Ecco quindi queste “memorie” come un’indagine sanitaria: «Percorriamo assieme gli opifici di questi paraggi (…) fermiamo la nostra attenzione puramente intorno ad alcune forme morbose, e cerchiamo per quanto è possibile di tracciare a grandi pennellate la storia di patologia speciale di questi paesi» passando in rassegna i vari mestieri e quelle che molti decenni dopo saranno chiamate le malattie professionali.
L’esame comincia coi fucinieri e gli operai addetti alle fornaci di calce, alle macine di cementi, di barite e di zolfo, che lavorano in «grandi cameroni dei quali l’atmosfera appare fitta nebbia di piccole particelle volitanti, le quali lasciano vedere gli operai come attraverso un fosco cristallo e sfuggono persino tra i capillari e anfrattuosi meati di umide spugne, che talora si applicano alla bocca e alle narici. (…) Si visitano dei robusti giovani e dopo non molto tempo che sono addetti ai mestieri di cui ora tengo parola» si riscontrano problemi allo stomaco, deperimento nella nutrizione: «la malattia come il ladro fra le tenebre, ha ormai preso stanza nel loro organismo, e modifica, altera tutti i tessuti senza manifestarsi con sintomi rilevanti.

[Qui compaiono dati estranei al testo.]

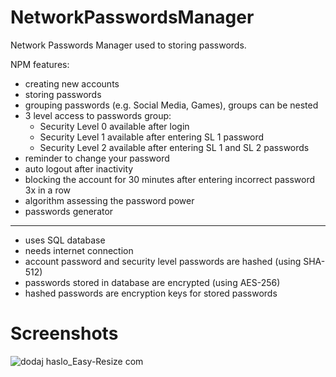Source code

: # NetworkPasswordsManager

Network Passwords Manager used to storing passwords. 

NPM features:
- creating new accounts
- storing passwords
- grouping passwords (e.g. Social Media, Games), groups can be nested
- 3 level access to passwords group:
  - Security Level 0 available after login
  - Security Level 1 available after entering SL 1 password
  - Security Level 2 available after entering SL 1 and SL 2 passwords
- reminder to change your password
- auto logout after inactivity 
- blocking the account for 30 minutes after entering incorrect password 3x in a row 
- algorithm assessing the password power 
- passwords generator 
------------------------------------------------------------------------------------
- uses SQL database 
- needs internet connection 
- account password and security level passwords are hashed (using SHA-512) 
- passwords stored in database are encrypted (using AES-256) 
- hashed passwords are encryption keys for stored passwords


# Screenshots

![dodaj haslo_Easy-Resize com](https://user-images.githubusercontent.com/48474276/72255876-282e9080-3608-11ea-8a68-155655a0d58a.jpg)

E’ lento il lavoro che compie, ma lascia in modo inatteso profonda ferita» .Vengono poi setifici e filatoi, nei quali i rischi non sono solo di carattere sanitario, ma anche morale: «Negli stabilimenti serici affluisce grande quantità e di uomini e di donne. Inutile è il rammentare che vi regna la corruzione, benché non come negli stabilimenti di Manchester o di Lione, e inutile è il ricordare il grave danno che deriva dalla riprovevole consuetudine d’impiegarvi teneri ragazzi e fanciulle»: mal nutriti e calzati, costretti a respirare aria confinata e a stare quieti «il che non è naturale ai giovinetti» ma anche «ad udire discorsi, i quali fanno nascere in loro il vizio».

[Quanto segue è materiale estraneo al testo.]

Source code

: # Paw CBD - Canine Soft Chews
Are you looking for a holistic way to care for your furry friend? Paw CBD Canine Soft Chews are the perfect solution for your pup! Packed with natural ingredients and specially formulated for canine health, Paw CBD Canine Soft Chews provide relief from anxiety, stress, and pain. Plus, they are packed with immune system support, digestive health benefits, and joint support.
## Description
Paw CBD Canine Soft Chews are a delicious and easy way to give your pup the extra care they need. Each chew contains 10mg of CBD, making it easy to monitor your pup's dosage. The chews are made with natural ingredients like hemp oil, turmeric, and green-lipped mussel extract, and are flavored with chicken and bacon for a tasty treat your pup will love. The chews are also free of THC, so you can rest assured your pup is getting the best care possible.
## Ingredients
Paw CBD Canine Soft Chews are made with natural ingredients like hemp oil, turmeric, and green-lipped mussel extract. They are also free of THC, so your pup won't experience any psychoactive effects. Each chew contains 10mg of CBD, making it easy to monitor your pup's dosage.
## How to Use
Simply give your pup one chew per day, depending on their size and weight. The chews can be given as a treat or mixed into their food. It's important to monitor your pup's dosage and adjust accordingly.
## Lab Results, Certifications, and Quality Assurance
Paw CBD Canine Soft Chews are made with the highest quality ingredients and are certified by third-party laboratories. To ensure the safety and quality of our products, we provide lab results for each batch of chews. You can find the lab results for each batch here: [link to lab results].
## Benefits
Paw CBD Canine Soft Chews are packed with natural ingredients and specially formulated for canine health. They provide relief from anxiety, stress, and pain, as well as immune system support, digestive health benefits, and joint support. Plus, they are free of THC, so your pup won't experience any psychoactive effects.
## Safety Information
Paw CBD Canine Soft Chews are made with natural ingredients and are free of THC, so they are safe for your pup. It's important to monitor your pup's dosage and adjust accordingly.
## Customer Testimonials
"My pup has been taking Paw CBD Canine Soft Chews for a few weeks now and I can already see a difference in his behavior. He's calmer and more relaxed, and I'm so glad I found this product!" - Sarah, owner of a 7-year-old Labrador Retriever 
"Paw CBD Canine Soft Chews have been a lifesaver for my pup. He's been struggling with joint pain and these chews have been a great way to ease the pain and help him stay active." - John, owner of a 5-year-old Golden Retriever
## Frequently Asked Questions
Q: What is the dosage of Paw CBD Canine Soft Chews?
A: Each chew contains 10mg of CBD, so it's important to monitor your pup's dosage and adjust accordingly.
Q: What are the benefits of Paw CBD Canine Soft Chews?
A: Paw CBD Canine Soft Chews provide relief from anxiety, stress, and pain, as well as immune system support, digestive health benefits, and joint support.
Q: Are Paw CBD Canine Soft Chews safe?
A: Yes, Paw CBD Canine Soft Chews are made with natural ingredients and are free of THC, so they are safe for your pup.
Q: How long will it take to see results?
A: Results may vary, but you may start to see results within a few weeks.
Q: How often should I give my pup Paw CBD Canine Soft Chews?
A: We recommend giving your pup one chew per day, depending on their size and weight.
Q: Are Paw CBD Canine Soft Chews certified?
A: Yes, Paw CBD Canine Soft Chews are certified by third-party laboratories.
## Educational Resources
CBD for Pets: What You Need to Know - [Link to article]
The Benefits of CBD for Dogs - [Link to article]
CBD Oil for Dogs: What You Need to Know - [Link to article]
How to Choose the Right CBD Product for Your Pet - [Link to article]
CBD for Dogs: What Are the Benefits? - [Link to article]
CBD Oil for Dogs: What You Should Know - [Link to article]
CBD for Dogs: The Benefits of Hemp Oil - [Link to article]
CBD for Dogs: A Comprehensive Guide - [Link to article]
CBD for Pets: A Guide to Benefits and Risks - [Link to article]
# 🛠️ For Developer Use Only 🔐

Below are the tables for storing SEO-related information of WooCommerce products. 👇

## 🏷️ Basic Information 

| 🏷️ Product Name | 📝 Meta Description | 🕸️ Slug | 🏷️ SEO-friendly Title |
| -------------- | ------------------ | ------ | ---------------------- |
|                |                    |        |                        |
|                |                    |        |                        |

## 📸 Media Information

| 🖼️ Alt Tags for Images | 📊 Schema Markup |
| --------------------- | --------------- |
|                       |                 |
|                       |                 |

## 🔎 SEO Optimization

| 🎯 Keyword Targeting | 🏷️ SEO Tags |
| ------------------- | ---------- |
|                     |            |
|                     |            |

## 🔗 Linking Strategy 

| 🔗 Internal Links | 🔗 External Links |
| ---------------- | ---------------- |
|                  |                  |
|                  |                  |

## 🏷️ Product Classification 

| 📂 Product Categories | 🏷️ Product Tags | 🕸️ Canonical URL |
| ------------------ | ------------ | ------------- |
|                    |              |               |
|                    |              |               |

Patologie diffuse sono scrofola, rachitismo, forme tumorali, mestruazioni precoci, “isterismo”, problemi polmonari e all’apparato digestivo. Del resto, le filandiere vanno in fabbrica con qualsiasi tempo e se strada facendo si bagnano poi lavorano per l’intero giorno con gli abiti inzuppati, usano zoccoli che si rivelano dannosi anche perché sono costrette a stare in piedi, tengono a lungo le mani in acqua, sono soggette a repentino passaggi dal freddo al caldo. E infine, appunto, la «morale non troppo illibata» con le giovanissime operaie insidiate pressoché a ogni passo. E dunque «la società, continuando in tal modo, non può che deperire».

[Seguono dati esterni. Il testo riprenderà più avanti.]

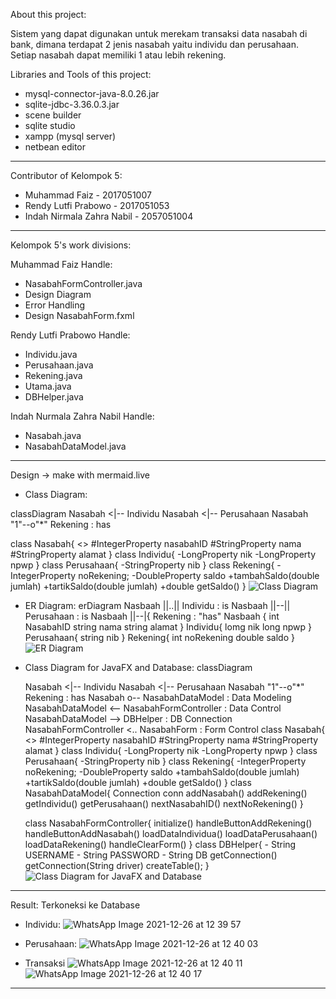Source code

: About this project:

Sistem yang dapat digunakan untuk merekam transaksi data nasabah di bank, dimana terdapat 2 jenis nasabah yaitu individu dan perusahaan. Setiap  nasabah dapat memiliki 1 atau lebih rekening.

Libraries and Tools of this project:
- mysql-connector-java-8.0.26.jar
- sqlite-jdbc-3.36.0.3.jar
- scene builder
- sqlite studio
- xampp (mysql server)
- netbean editor
-------------------------------------------

Contributor of Kelompok 5:
- Muhammad Faiz - 2017051007
- Rendy Lutfi Prabowo - 2017051053
- Indah Nirmala Zahra Nabil - 2057051004

-------------------------------------------

Kelompok 5's work divisions:

Muhammad Faiz Handle:
- NasabahFormController.java
- Design Diagram
- Error Handling
- Design NasabahForm.fxml

Rendy Lutfi Prabowo Handle:
- Individu.java
- Perusahaan.java
- Rekening.java
- Utama.java
- DBHelper.java

Indah Nurmala Zahra Nabil Handle:
- Nasabah.java
- NasabahDataModel.java

-------------------------------------------

Design -> make with mermaid.live
- Class Diagram:

classDiagram
  Nasabah <|-- Individu
  Nasabah <|-- Perusahaan
  Nasabah "1"--o"*" Rekening : has
    
  
  class Nasabah{
    <<abstract>>
    #IntegerProperty nasabahID
    #StringProperty nama
    #StringProperty alamat
  }
  class Individu{
    -LongProperty nik
    -LongProperty npwp
  }
  class Perusahaan{
    -StringProperty nib
  }
  class Rekening{
    -IntegerProperty noRekening;
    -DoubleProperty saldo
    +tambahSaldo(double jumlah)
    +tartikSaldo(double jumlah)
    +double getSaldo()
  }
 ![Class Diagram](https://user-images.githubusercontent.com/81194811/147399231-687454cc-5c77-47ba-8e65-22eb7afc826b.png)
 
- ER Diagram:
 erDiagram
            Nasbaah ||..|| Individu : is
            Nasbaah ||--|| Perusahaan : is
            Nasbaah ||--|{ Rekening : "has"
            Nasbaah {
                int NasabahID
                string nama
                string alamat
            }
            Individu{
                lomg nik
                long npwp
            }
            Perusahaan{
                string nib
            }
            Rekening{
                int noRekening
                double saldo
            }
 ![ER Diagram](https://user-images.githubusercontent.com/81194811/147399256-5eef30a0-6ba0-4403-b364-68202b3e02d5.png)

- Class Diagram for JavaFX and Database:
 classDiagram

  Nasabah <|-- Individu
  Nasabah <|-- Perusahaan
  Nasabah "1"--o"*" Rekening : has
  Nasabah o-- NasabahDataModel : Data Modeling
  NasabahDataModel <-- NasabahFormController : Data Control
  NasabahDataModel --> DBHelper : DB Connection
  NasabahFormController <.. NasabahForm : Form Control
  class Nasabah{
    <<abstract>>
    #IntegerProperty nasabahID
    #StringProperty nama
    #StringProperty alamat
  }
  class Individu{
    -LongProperty nik
    -LongProperty npwp
  }
  class Perusahaan{
    -StringProperty nib
  }
  class Rekening{
    -IntegerProperty noRekening;
    -DoubleProperty saldo
    +tambahSaldo(double jumlah)
    +tartikSaldo(double jumlah)
    +double getSaldo()
  }
  class NasabahDataModel{
      Connection conn
      addNasabah()
      addRekening()
      getIndividu()
      getPerusahaan()
      nextNasabahID()
      nextNoRekening()
  }

  class NasabahFormController{
      initialize()
      handleButtonAddRekening()
      handleButtonAddNasabah()
      loadDataIndividua()
      loadDataPerusahaan()
      loadDataRekening()
      handleClearForm()
  }
  class DBHelper{
      - String USERNAME
      - String PASSWORD
      - String DB
      getConnection()
      getConnection(String driver)
      createTable();
  }
 ![Class Diagram for JavaFX and Database ](https://user-images.githubusercontent.com/81194811/147399248-b66d4ceb-f417-481a-a55e-22e4dddd1cac.png)

-------------------------------------------

Result:
Terkoneksi ke Database

- Individu:
![WhatsApp Image 2021-12-26 at 12 39 57](https://user-images.githubusercontent.com/95564115/147400028-615628ef-eeef-452f-88a8-0964513a5fcc.jpeg)


- Perusahaan:
![WhatsApp Image 2021-12-26 at 12 40 03](https://user-images.githubusercontent.com/95564115/147400031-fc15bcf5-e0df-464c-966f-ea6d8d295aed.jpeg)


- Transaksi
![WhatsApp Image 2021-12-26 at 12 40 11](https://user-images.githubusercontent.com/95564115/147400032-c71222f7-6142-49ad-af57-9feec7db9221.jpeg)
![WhatsApp Image 2021-12-26 at 12 40 17](https://user-images.githubusercontent.com/95564115/147400039-a504a502-1aff-4aa0-89ec-6ed11474b119.jpeg)



-------------------------------------------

Vi sono poi i barcaiuoli, «in genere persone forti, basta guardare come si gettano sui remi per capire come vi siano tutte le circostanze propizie all’enfisema polmonare». Malattie: ipertrofia muscolare, ipertrofia cardiaca, reumatismi. E sul lago si incontrano anche le lavandaie, «inginocchiate, col tronco curvo all’innanzi, colla testa bassa e col torace e l’addome compresi», una posizione che certamente «non può garbare a nessuno».
Infine, Pozzi si occupa di problemi medici generali, raccomandando alla famiglie che, a proposito di matrimonio e di baliatico, non pensino «solo alle ricchezze ma anche allo stato fisico degli sposi», soffermandosi sul problema delle nozze endogamiche, della prima educazione da impartire agli infanti, delle bevande alcoliche, del tabacco e infine del ricorso al salasso al quale la medicina ricorreva ancora abbondantemente nella seconda metà dell’Ottocento, probabilmente in maniera un po’ sconsiderata. Scrive infatti il nostro medico: «Se la triste abitudine delle bevande alcooliche è fonte molte volte di inattesi malori, altra peggiore per noi è l’abitudine delle frequenti sottrazioni sanguigne. Colleghi! Non imprecate (…) vi invito a ragionare placidamente».